It is an unsolved mystery to me why such a woman did not definitely adopt one of either of two courses. The first (and far the best) would, of course, have been to bury her husband’s misdeeds in absolute silence and oblivion, carefully destroying all papers relating to the tragedy of their joint lives. Or, if she had not strength for this, to write exactly what she thought ought to be known by posterity concerning him, and put her account in safe hands with all the needful pièces justificatives before she died. That she did not adopt either one course or the other must be a source of permanent regret to all who recognized her great merits and honoured them as they deserved.

Among our neighbours in South Kensington, whom we were privileged to know were many delightful people, who are still, I am happy to say, living and taking active part in the world. Among them were Mr. Froude, Mr. and Mrs. W. E. H. Lecky, Mr. Leslie Stephen, Mrs. Brookfield, Mrs. Simpson, and Mrs. Richmond Ritchie. But of several others, alas! “the place that knew them knows them no more.” Of these last were Mr. and Mrs.

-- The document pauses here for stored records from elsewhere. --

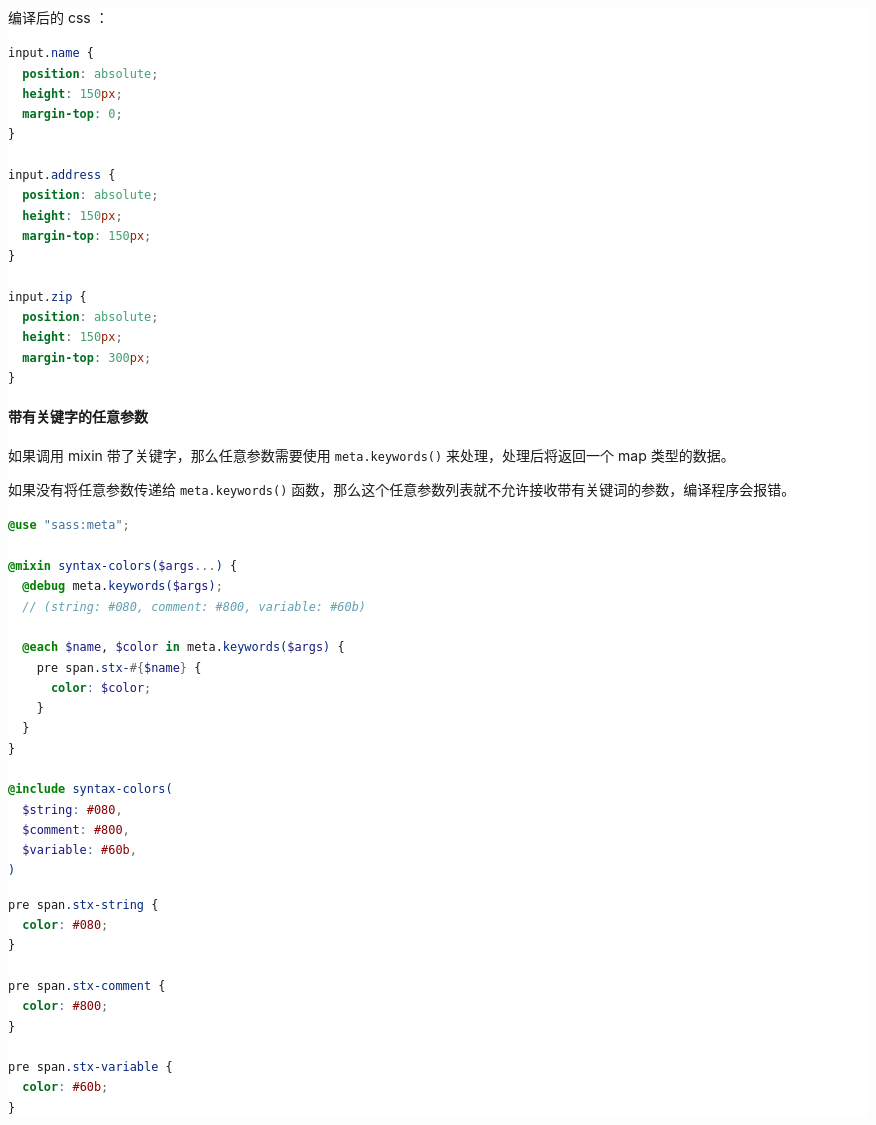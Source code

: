 编译后的 css ：

```css
input.name {
  position: absolute;
  height: 150px;
  margin-top: 0;
}

input.address {
  position: absolute;
  height: 150px;
  margin-top: 150px;
}

input.zip {
  position: absolute;
  height: 150px;
  margin-top: 300px;
}
```

#### 带有关键字的任意参数

如果调用 mixin 带了关键字，那么任意参数需要使用 `meta.keywords()` 来处理，处理后将返回一个 map 类型的数据。

如果没有将任意参数传递给 `meta.keywords()` 函数，那么这个任意参数列表就不允许接收带有关键词的参数，编译程序会报错。

```scss
@use "sass:meta";

@mixin syntax-colors($args...) {
  @debug meta.keywords($args);
  // (string: #080, comment: #800, variable: #60b)

  @each $name, $color in meta.keywords($args) {
    pre span.stx-#{$name} {
      color: $color;
    }
  }
}

@include syntax-colors(
  $string: #080,
  $comment: #800,
  $variable: #60b,
)
```

```css
pre span.stx-string {
  color: #080;
}

pre span.stx-comment {
  color: #800;
}

pre span.stx-variable {
  color: #60b;
}
```
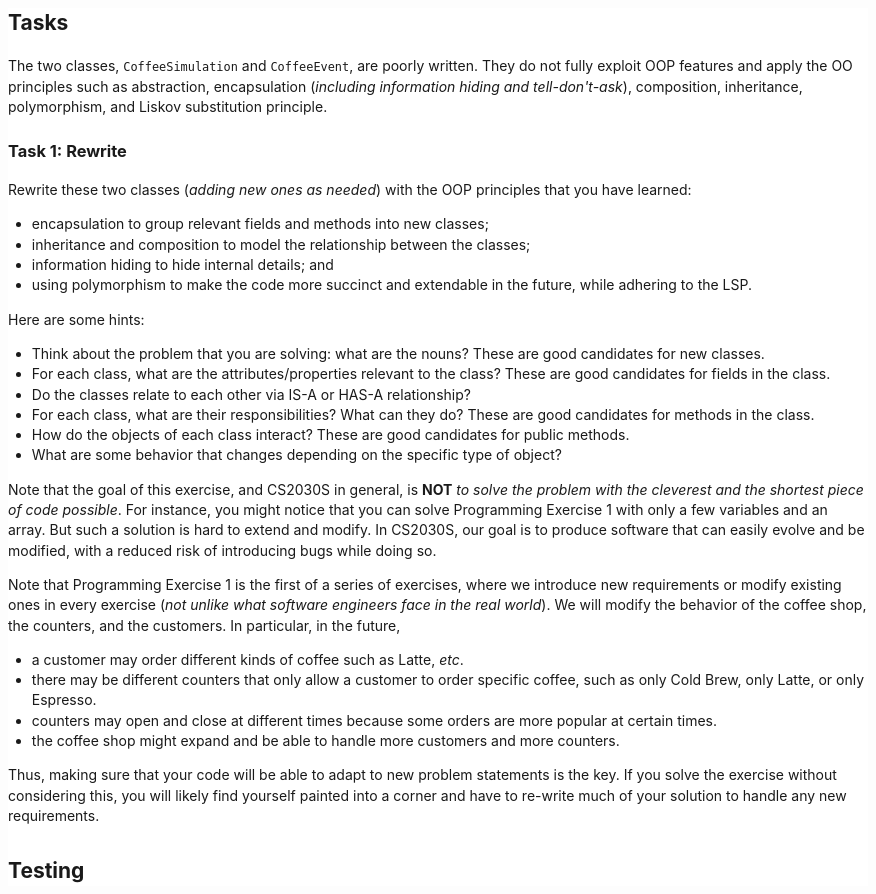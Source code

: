 
## Tasks

The two classes, `CoffeeSimulation` and `CoffeeEvent`, are poorly written.  They do not fully exploit OOP features and apply the OO principles such as abstraction, encapsulation (_including information hiding and tell-don't-ask_), composition, inheritance, polymorphism, and Liskov substitution principle.

### Task 1: Rewrite

Rewrite these two classes (_adding new ones as needed_) with the OOP principles that you have learned:

- encapsulation to group relevant fields and methods into new classes;
- inheritance and composition to model the relationship between the classes;
- information hiding to hide internal details; and
- using polymorphism to make the code more succinct and extendable in the future, while adhering to the LSP.

Here are some hints:

- Think about the problem that you are solving: what are the nouns? These are good candidates for new classes.
- For each class, what are the attributes/properties relevant to the class? These are good candidates for fields in the class.
- Do the classes relate to each other via IS-A or HAS-A relationship?
- For each class, what are their responsibilities? What can they do? These are good candidates for methods in the class.
- How do the objects of each class interact? These are good candidates for public methods.
- What are some behavior that changes depending on the specific type of object?

Note that the goal of this exercise, and CS2030S in general, is **NOT** _to solve the problem with the cleverest and the shortest piece of code possible_.  For instance, you might notice that you can solve Programming Exercise 1 with only a few variables and an array.  But such a solution is hard to extend and modify.  In CS2030S, our goal is to produce software that can easily evolve and be modified, with a reduced risk of introducing bugs while doing so.

Note that Programming Exercise 1 is the first of a series of exercises, where we introduce new requirements or modify existing ones in every exercise (_not unlike what software engineers face in the real world_). We will modify the behavior of the coffee shop, the counters, and the customers. In particular, in the future,

- a customer may order different kinds of coffee such as Latte, _etc_.
- there may be different counters that only allow a customer to order specific coffee, such as only Cold Brew, only Latte, or only Espresso.
- counters may open and close at different times because some orders are more popular at certain times.
- the coffee shop might expand and be able to handle more customers and more counters.

Thus, making sure that your code will be able to adapt to new problem statements is the key. If you solve the exercise without considering this, you will likely find yourself painted into a corner and have to re-write much of your solution to handle any new requirements.


## Testing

Herman Merivale, Sir Henry Maine, Mrs. Dicey, Lady Monteagle (who had written some of Wordsworth’s poems to his dictation as his amanuensis), and my dear old friend Mrs. de Morgan.

Sir Henry Maine’s interest in the claims of women and his strong statements on the subject, made me regard him with much gratitude. I asked him once a question about St. Paul’s citizenship, to which he was good enough to write so full and interesting a reply that I quote it here in extenso:—

“Athenæum Club, Pall Mall, S.W.,

“April 6th, 1874.

“My dear Miss Cobbe,

“There is no question that for a considerable time before the concession of the Roman citizenship to the whole empire, quite at all events, B.C. 89 or 90,—it could be obtained in various ways by individuals who possessed a lower franchise in virtue of their place of birth or who were even foreigners. The legal writer, Ulpian, mentions several of these modes of acquiring it; and Pliny, more than once solicits the citizenship for protégés of his own. There is no authority for supposing that it could be directly purchased (at least legally), but it could be obtained by various processes which came to the same thing as paying directly, e.g., building a ship of a certain burden to carry corn to Rome.

“I suspect that St. Paul’s ancestor obtained the citizenship by serving in some petty magistracy. The coins of Tarsus are said to show that its citizens in the reign of Augustus, enjoyed one or other of the lower Roman franchises; and this would facilitate the acquisition by individuals of the full Roman citizenship.

“The Roman citizenship was necessarily hereditary. The children of the person who became a Roman citizen came at once under his Patria Potestas, and each of them acquired the capacity for becoming some day a Roman Paterfamilias.

“St. Paul, as a Roman citizen, lived under the Roman Law of Persons, but he remained under the local Law of Property. His allusions to the Patria Potestas and to the Roman Law of Wills and guardianship (which was like the Patria Potestas), are quite unmistakeable, and more numerous than is commonly supposed. In the obscure passage, for example, about women having power over the head, “Power” and “Head” are technical terms from the Roman Law.